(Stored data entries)
= Beginning of Section =
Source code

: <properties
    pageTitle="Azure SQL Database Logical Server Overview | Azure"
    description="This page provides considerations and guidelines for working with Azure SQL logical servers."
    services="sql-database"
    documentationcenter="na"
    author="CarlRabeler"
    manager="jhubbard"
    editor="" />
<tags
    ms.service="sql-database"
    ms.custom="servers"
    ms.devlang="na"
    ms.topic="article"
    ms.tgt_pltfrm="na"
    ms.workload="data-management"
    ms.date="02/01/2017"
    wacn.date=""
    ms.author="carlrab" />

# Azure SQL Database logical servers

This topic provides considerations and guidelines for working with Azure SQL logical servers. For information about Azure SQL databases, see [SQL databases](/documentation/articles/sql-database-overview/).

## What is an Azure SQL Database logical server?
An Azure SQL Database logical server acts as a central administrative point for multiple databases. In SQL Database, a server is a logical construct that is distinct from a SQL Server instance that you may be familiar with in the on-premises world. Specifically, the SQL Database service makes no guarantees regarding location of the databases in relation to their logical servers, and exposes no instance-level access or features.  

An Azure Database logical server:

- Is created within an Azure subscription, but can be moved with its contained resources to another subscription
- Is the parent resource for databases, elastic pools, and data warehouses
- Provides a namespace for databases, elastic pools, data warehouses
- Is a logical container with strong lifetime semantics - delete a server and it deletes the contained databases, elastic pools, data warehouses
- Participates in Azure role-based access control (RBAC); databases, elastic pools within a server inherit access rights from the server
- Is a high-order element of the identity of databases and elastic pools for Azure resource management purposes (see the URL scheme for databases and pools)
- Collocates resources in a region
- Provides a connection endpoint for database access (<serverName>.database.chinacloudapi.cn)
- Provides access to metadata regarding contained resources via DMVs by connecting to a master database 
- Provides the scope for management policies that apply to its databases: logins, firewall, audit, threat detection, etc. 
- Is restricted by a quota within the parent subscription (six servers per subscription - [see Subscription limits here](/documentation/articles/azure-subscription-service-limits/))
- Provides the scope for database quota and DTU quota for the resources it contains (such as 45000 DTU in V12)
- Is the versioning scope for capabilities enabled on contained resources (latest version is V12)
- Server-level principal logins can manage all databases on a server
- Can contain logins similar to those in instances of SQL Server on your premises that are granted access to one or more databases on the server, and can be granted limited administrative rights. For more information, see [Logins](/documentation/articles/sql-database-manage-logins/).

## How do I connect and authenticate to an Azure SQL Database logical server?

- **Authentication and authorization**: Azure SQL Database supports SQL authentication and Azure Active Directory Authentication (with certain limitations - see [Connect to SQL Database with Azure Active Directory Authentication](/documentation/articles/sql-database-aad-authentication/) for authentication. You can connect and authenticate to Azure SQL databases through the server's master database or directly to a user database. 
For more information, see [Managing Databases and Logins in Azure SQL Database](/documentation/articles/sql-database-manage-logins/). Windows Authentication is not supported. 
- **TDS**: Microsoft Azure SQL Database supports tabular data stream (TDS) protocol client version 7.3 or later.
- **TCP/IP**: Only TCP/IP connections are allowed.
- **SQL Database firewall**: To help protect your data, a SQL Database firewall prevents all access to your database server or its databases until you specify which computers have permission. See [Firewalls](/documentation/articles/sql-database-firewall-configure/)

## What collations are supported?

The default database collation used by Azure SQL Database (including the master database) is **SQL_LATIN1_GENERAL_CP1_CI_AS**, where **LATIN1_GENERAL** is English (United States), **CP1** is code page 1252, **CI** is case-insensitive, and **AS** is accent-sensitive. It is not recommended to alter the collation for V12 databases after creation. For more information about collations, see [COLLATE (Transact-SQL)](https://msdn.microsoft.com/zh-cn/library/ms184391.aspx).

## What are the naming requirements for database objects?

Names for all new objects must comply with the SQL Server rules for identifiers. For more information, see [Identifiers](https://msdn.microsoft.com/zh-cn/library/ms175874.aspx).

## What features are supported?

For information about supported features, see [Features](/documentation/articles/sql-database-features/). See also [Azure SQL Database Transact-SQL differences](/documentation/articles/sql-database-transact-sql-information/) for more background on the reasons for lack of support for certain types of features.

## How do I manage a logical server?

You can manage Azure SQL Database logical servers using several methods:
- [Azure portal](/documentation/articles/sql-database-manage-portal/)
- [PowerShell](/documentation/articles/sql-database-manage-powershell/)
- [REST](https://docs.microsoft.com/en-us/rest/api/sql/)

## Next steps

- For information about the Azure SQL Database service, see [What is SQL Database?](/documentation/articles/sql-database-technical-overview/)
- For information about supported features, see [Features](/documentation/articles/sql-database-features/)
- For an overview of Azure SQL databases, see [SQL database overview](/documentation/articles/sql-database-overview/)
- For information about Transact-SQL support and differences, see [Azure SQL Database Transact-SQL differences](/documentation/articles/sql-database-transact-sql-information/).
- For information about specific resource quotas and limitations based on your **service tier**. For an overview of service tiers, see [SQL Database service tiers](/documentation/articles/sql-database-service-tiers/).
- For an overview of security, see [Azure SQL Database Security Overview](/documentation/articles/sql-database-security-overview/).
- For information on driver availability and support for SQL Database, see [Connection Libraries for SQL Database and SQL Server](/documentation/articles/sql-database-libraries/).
= End of Section =
→ **Requirement**:
Which of the lines in the data hold the string "within"? Report each of them by copying it.

→ **Response to the exercise**:
- Is created within an Azure subscription, but can be moved with its contained resources to another subscription
- Participates in Azure role-based access control (RBAC); databases, elastic pools within a server inherit access rights from the server
- Is restricted by a quota within the parent subscription (six servers per subscription - [see Subscription limits here](/documentation/articles/azure-subscription-service-limits/))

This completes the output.